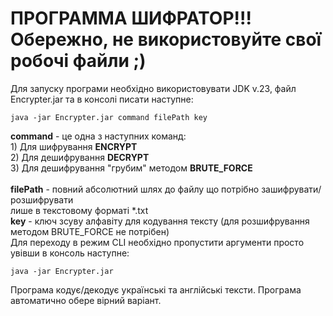 # ПРОГРАММА ШИФРАТОР!!! Обережно, не використовуйте свої робочі файли ;)

Для запуску програми необхідно використовувати JDK v.23, файл Encrypter.jar та в консолі писати наступне:

	java -jar Encrypter.jar command filePath key

**command** - це одна з наступних команд:<br/>
	1) Для шифрування __ENCRYPT__<br/>
	2) Для дешифрування __DECRYPT__<br/>
	3) Для дешифрування "грубим" методом __BRUTE_FORCE__<br/><br/>
**filePath** - повний абсолютний шлях до файлу що потрібно зашифрувати/розшифрувати<br/> лише в текстовому форматі *.txt<br/>
**key** - ключ зсуву алфавіту для кодування тексту (для розшифрування методом BRUTE_FORCE не потрібен)<br/>
Для переходу в режим CLI необхідно пропустити аргументи просто увівши в консоль наступне:

	java -jar Encrypter.jar

Програма кодує/декодує українські та англійські тексти. Програма автоматично обере вірний варіант.
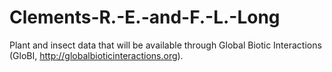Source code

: # Clements-R.-E.-and-F.-L.-Long

Plant and insect data that will be available through Global Biotic Interactions (GloBI, http://globalbioticinteractions.org).
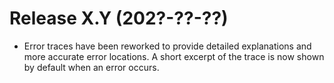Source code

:# Release X.Y (202?-??-??)

* Error traces have been reworked to provide detailed explanations and more
  accurate error locations. A short excerpt of the trace is now shown by
  default when an error occurs.
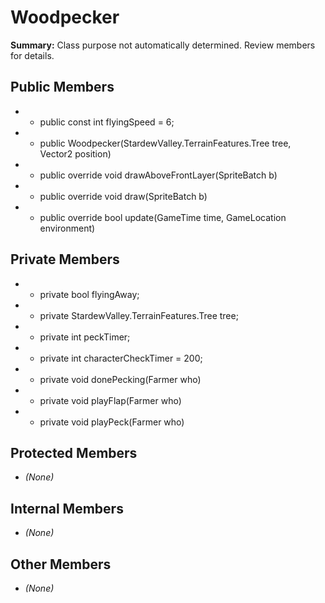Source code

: # Woodpecker

**Summary:** Class purpose not automatically determined. Review members for details.

## Public Members
- - public const int flyingSpeed = 6;
- - public Woodpecker(StardewValley.TerrainFeatures.Tree tree, Vector2 position)
- - public override void drawAboveFrontLayer(SpriteBatch b)
- - public override void draw(SpriteBatch b)
- - public override bool update(GameTime time, GameLocation environment)

## Private Members
- - private bool flyingAway;
- - private StardewValley.TerrainFeatures.Tree tree;
- - private int peckTimer;
- - private int characterCheckTimer = 200;
- - private void donePecking(Farmer who)
- - private void playFlap(Farmer who)
- - private void playPeck(Farmer who)

## Protected Members
- *(None)*

## Internal Members
- *(None)*

## Other Members
- *(None)*
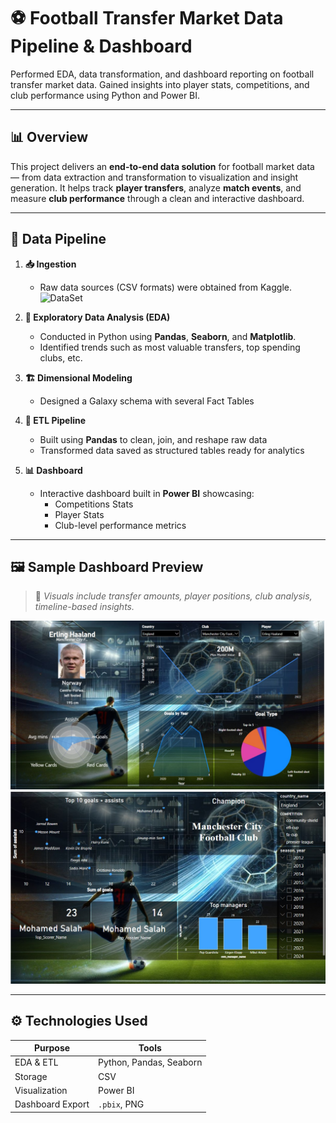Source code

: # ⚽ Football Transfer Market Data Pipeline & Dashboard
Performed EDA, data transformation, and dashboard reporting on football transfer market data. Gained insights into player stats, competitions, and club performance using Python and Power BI.

---

## 📊 Overview

This project delivers an **end-to-end data solution** for football market data — from data extraction and transformation to visualization and insight generation. It helps track **player transfers**, analyze **match events**, and measure **club performance** through a clean and interactive dashboard.

---

## 🔁 Data Pipeline

1. **📥 Ingestion**  
   - Raw data sources (CSV formats) were obtained from Kaggle.
     ![DataSet](https://www.kaggle.com/datasets/davidcariboo/player-scores)

2. **🧪 Exploratory Data Analysis (EDA)**  
   - Conducted in Python using **Pandas**, **Seaborn**, and **Matplotlib**.  
   - Identified trends such as most valuable transfers, top spending clubs, etc.

3. **🏗️ Dimensional Modeling**  
   - Designed a Galaxy schema with several Fact Tables

4. **🔄 ETL Pipeline**  
   - Built using **Pandas** to clean, join, and reshape raw data  
   - Transformed data saved as structured tables ready for analytics

5. **📊 Dashboard**  
   - Interactive dashboard built in **Power BI** showcasing:
     - Competitions Stats
     - Player Stats
     - Club-level performance metrics

---

## 🖼️ Sample Dashboard Preview

> 📌 *Visuals include transfer amounts, player positions, club analysis, timeline-based insights.*

   ![Dashboard](Insights/Players-Haland.jpg)
   ![Dashboard](Insights/Competitions.jpg)

---

## ⚙️ Technologies Used

| Purpose              | Tools                        |
|----------------------|------------------------------|
| EDA & ETL            | Python, Pandas, Seaborn      |
| Storage              | CSV  |
| Visualization        | Power BI                     |
| Dashboard Export     | `.pbix`, PNG                  |

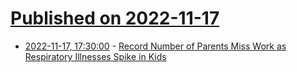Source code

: # [Published on 2022-11-17](index.md)

* [2022-11-17, 17:30:00](https://news.slashdot.org/story/22/11/17/1733207/record-number-of-parents-miss-work-as-respiratory-illnesses-spike-in-kids?utm_source=rss1.0mainlinkanon&utm_medium=feed) - [Record Number of Parents Miss Work as Respiratory Illnesses Spike in Kids](https://news.slashdot.org/story/22/11/17/1733207/record-number-of-parents-miss-work-as-respiratory-illnesses-spike-in-kids?utm_source=rss1.0mainlinkanon&utm_medium=feed)

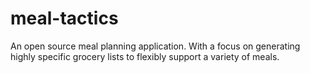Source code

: # meal-tactics
An open source meal planning application. With a focus on generating highly specific grocery lists to flexibly support a variety of meals.
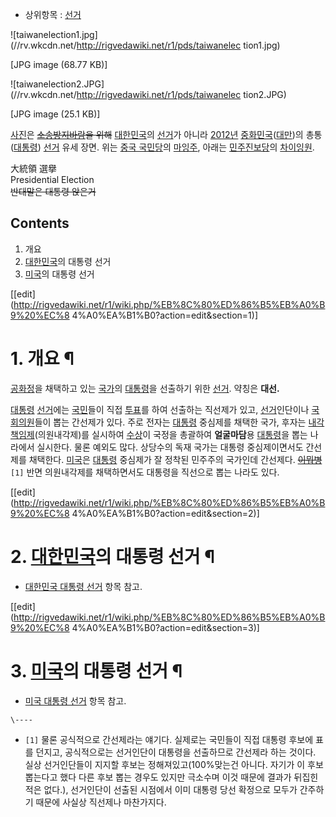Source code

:   * 상위항목 : [선거](%EC%84%A0%EA%B1%B0.md)  

![taiwanelection1.jpg](//rv.wkcdn.net/http://rigvedawiki.net/r1/pds/taiwanelec
tion1.jpg)

[JPG image (68.77 KB)]

  

![taiwanelection2.JPG](//rv.wkcdn.net/http://rigvedawiki.net/r1/pds/taiwanelec
tion2.JPG)

[JPG image (25.1 KB)]

  
[사진](%EC%82%AC%EC%A7%84.md)은
<del>[소송방지바람](%EC%86%8C%EC%86%A1%EB%B0%A9%EC%A7%80%EB%B0%94%EB%9E%8C.md)을
위해</del> [대한민국](%EB%8C%80%ED%95%9C%EB%AF%BC%EA%B5%AD.md)의
[선거](%EC%84%A0%EA%B1%B0.md)가 아니라 [2012년](2012%EB%85%84.md) [중화민국](%EC%A4%91%ED%99%94%EB%AF%BC%EA%B5%AD.md)([대만](%EB%8C%80%EB%A7%8C.md))의
총통([대통령](%EB%8C%80%ED%86%B5%EB%A0%B9.md)) [선거](%EC%84%A0%EA%B1%B0.md) 유세
장면. 위는 [중국 국민당](%EC%A4%91%EA%B5%AD%20%EA%B5%AD%EB%AF%BC%EB%8B%B9.md)의
[마잉주](%EB%A7%88%EC%9E%89%EC%A3%BC.md), 아래는
[민주진보당](%EB%AF%BC%EC%A3%BC%EC%A7%84%EB%B3%B4%EB%8B%B9.md)의
[차이잉원](%EC%B0%A8%EC%9D%B4%EC%9E%89%EC%9B%90.md).

大統領 選擧  
Presidential Election  
<del>반대말은 대통령 앉은거</del>

## Contents

    

1. 개요 
2. [대한민국](%EB%8C%80%ED%95%9C%EB%AF%BC%EA%B5%AD.md)의 대통령 선거 
3. [미국](%EB%AF%B8%EA%B5%AD.md)의 대통령 선거 

[[edit](http://rigvedawiki.net/r1/wiki.php/%EB%8C%80%ED%86%B5%EB%A0%B9%20%EC%8
4%A0%EA%B1%B0?action=edit&section=1)]

# 1. 개요 ¶

[공화정](%EA%B3%B5%ED%99%94%EC%A0%95.md)을 채택하고 있는
[국가](%EA%B5%AD%EA%B0%80.md)의 [대통령](%EB%8C%80%ED%86%B5%EB%A0%B9.md)을 선출하기
위한 [선거](%EC%84%A0%EA%B1%B0.md). 약칭은 **대선.**

  

[대통령](%EB%8C%80%ED%86%B5%EB%A0%B9.md) [선거](%EC%84%A0%EA%B1%B0.md)에는
[국민](%EA%B5%AD%EB%AF%BC.md)들이 직접 [투표](%ED%88%AC%ED%91%9C.md)를 하여 선출하는
직선제가 있고, [선거](%EC%84%A0%EA%B1%B0.md)인단이나
[국회의원](%EA%B5%AD%ED%9A%8C%EC%9D%98%EC%9B%90.md)들이 뽑는 간선제가 있다. 주로 전자는
[대통령](%EB%8C%80%ED%86%B5%EB%A0%B9.md) 중심제를 채택한 국가, 후자는
[내각책임제](%EB%82%B4%EA%B0%81%EC%B1%85%EC%9E%84%EC%A0%9C.md)(의원내각제)를 실시하여
[수상](%EC%88%98%EC%83%81.md)이 국정을 총괄하여 **얼굴마담**용
[대통령](%EB%8C%80%ED%86%B5%EB%A0%B9.md)을 뽑는 나라에서 실시한다. 물론 예외도 많다. 상당수의 독재 국가는
대통령 중심제이면서도 간선제를 채택한다. [미국](%EB%AF%B8%EA%B5%AD.md)은
[대통령](%EB%8C%80%ED%86%B5%EB%A0%B9.md) 중심제가 잘 정착된 민주주의 국가인데 간선제다.
<del>[이뭐병](%EC%9D%B4%EB%AD%90%EB%B3%91.md)</del>`[1]` 반면 의원내각제를 채택하면서도 대통령을
직선으로 뽑는 나라도 있다.

  

[[edit](http://rigvedawiki.net/r1/wiki.php/%EB%8C%80%ED%86%B5%EB%A0%B9%20%EC%8
4%A0%EA%B1%B0?action=edit&section=2)]

# 2. [대한민국](%EB%8C%80%ED%95%9C%EB%AF%BC%EA%B5%AD.md)의 대통령 선거 ¶

  * [대한민국 대통령 선거](%EB%8C%80%ED%95%9C%EB%AF%BC%EA%B5%AD%20%EB%8C%80%ED%86%B5%EB%A0%B9%20%EC%84%A0%EA%B1%B0.md) 항목 참고.  

[[edit](http://rigvedawiki.net/r1/wiki.php/%EB%8C%80%ED%86%B5%EB%A0%B9%20%EC%8
4%A0%EA%B1%B0?action=edit&section=3)]

# 3. [미국](%EB%AF%B8%EA%B5%AD.md)의 대통령 선거 ¶

  * [미국 대통령 선거](%EB%AF%B8%EA%B5%AD%20%EB%8C%80%ED%86%B5%EB%A0%B9%20%EC%84%A0%EA%B1%B0.md) 항목 참고.

`\----`

  * `[1]` 물론 공식적으로 간선제라는 얘기다. 실제로는 국민들이 직접 대통령 후보에 표를 던지고, 공식적으로는 선거인단이 대통령을 선출하므로 간선제라 하는 것이다. 실상 선거인단들이 지지할 후보는 정해져있고(100%맞는건 아니다. 자기가 이 후보 뽑는다고 했다 다른 후보 뽑는 경우도 있지만 극소수며 이것 때문에 결과가 뒤집힌 적은 없다.), 선거인단이 선출된 시점에서 이미 대통령 당선 확정으로 모두가 간주하기 때문에 사실상 직선제나 마찬가지다.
_____
[What the task asks]
Print the data above verbatim from the first line through the line holding "Release X.Y (202?-??-??)", leaving every picture out.

[Task response]
 # ПРОГРАММА ШИФРАТОР!!! Обережно, не використовуйте свої робочі файли ;)

Для запуску програми необхідно використовувати JDK v.23, файл Encrypter.jar та в консолі писати наступне:

	java -jar Encrypter.jar command filePath key

**command** - це одна з наступних команд:<br/>
	1) Для шифрування __ENCRYPT__<br/>
	2) Для дешифрування __DECRYPT__<br/>
	3) Для дешифрування "грубим" методом __BRUTE_FORCE__<br/><br/>
**filePath** - повний абсолютний шлях до файлу що потрібно зашифрувати/розшифрувати<br/> лише в текстовому форматі *.txt<br/>
**key** - ключ зсуву алфавіту для кодування тексту (для розшифрування методом BRUTE_FORCE не потрібен)<br/>
Для переходу в режим CLI необхідно пропустити аргументи просто увівши в консоль наступне:

	java -jar Encrypter.jar

Програма кодує/декодує українські та англійські тексти. Програма автоматично обере вірний варіант.
Source code

: # Clements-R.-E.-and-F.-L.-Long

Plant and insect data that will be available through Global Biotic Interactions (GloBI, http://globalbioticinteractions.org).
Source code

:# Release X.Y (202?-??-??)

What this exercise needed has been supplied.